* RECORDS TO USE *
········

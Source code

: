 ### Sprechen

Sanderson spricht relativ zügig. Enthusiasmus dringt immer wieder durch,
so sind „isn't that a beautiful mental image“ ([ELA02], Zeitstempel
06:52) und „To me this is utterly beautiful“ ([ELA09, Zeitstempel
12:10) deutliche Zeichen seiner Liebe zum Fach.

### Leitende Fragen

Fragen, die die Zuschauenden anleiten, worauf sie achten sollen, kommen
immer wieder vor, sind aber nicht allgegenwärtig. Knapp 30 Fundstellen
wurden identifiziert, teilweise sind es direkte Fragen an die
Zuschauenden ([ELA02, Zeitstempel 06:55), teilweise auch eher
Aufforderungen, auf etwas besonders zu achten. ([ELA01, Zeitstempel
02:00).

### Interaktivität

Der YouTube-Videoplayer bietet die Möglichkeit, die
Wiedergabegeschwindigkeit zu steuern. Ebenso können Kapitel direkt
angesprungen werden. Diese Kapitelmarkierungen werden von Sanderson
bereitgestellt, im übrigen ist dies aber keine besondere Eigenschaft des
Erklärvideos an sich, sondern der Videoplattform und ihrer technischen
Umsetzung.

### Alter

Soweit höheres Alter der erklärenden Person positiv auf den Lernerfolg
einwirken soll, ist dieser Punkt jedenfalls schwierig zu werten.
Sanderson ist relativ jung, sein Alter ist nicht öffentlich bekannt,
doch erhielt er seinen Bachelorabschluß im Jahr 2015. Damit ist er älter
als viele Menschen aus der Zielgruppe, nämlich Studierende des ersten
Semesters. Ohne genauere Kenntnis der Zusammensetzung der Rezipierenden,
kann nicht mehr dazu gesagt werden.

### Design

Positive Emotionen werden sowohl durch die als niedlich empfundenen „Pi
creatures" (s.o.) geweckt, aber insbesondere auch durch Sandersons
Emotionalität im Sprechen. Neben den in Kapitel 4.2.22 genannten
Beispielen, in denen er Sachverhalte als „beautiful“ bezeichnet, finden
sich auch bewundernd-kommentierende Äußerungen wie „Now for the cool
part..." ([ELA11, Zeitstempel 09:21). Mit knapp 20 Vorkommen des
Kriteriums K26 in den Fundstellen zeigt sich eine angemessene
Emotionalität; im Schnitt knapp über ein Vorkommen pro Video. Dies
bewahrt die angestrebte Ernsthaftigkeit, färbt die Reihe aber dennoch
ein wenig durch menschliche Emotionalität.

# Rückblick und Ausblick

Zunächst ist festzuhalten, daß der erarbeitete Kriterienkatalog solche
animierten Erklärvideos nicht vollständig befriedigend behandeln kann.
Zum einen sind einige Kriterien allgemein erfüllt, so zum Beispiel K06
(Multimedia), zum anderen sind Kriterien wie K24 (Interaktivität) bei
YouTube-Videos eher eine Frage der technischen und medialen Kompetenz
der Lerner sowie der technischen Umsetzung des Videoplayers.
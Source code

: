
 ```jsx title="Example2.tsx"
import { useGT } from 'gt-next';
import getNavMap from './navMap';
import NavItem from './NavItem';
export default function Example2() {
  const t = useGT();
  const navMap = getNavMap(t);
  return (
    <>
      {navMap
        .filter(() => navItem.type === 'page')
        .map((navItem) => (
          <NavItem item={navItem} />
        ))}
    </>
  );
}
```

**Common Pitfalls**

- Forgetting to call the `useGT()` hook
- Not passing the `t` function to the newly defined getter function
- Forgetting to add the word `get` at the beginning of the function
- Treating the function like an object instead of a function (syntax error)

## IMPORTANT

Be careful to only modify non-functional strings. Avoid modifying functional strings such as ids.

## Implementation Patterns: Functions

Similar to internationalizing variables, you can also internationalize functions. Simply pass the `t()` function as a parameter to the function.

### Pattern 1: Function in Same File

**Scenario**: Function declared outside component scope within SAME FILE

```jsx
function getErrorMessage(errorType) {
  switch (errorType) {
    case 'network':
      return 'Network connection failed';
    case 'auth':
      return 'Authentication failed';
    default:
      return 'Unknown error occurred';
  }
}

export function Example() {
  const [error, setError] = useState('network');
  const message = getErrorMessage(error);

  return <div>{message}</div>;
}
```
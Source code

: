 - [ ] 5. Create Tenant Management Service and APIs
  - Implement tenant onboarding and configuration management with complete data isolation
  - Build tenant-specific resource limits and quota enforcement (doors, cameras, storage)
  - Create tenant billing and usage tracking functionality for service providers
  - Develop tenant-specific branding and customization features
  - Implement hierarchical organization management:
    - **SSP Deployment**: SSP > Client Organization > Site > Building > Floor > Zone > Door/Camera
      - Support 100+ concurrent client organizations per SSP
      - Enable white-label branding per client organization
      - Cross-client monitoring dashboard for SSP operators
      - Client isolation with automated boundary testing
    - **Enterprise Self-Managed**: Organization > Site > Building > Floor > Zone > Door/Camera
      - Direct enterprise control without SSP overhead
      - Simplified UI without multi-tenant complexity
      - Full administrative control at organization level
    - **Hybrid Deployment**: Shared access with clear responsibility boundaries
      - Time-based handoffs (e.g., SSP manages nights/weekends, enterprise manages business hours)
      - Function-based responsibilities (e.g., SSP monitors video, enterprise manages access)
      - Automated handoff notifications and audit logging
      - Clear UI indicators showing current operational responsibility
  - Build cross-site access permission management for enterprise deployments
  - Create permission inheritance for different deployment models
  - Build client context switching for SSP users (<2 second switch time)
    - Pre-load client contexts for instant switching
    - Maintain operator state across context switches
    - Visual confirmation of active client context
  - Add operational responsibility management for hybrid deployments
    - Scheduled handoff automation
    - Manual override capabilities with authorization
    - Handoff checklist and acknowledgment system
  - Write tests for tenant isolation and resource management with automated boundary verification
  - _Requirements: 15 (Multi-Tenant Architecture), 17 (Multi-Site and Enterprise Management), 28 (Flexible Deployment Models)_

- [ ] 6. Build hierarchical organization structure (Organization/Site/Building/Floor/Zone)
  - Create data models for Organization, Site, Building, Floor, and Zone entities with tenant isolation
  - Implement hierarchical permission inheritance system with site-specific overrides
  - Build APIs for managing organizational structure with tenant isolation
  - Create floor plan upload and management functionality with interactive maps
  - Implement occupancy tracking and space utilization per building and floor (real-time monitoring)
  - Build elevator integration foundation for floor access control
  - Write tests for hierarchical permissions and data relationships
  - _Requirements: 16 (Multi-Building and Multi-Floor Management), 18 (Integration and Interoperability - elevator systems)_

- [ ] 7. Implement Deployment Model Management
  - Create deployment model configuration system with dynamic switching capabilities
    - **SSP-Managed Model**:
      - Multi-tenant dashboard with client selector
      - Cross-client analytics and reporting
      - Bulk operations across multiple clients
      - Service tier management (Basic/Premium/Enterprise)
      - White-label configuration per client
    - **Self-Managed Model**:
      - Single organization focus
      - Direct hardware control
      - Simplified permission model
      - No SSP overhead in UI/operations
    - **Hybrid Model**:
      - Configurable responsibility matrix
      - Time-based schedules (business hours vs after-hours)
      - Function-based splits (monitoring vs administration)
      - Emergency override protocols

········

* TASK TO CARRY OUT *
Work out, please, how many lines above contain "Managed"; answer only with the number.

* EXPECTED ANSWER *
3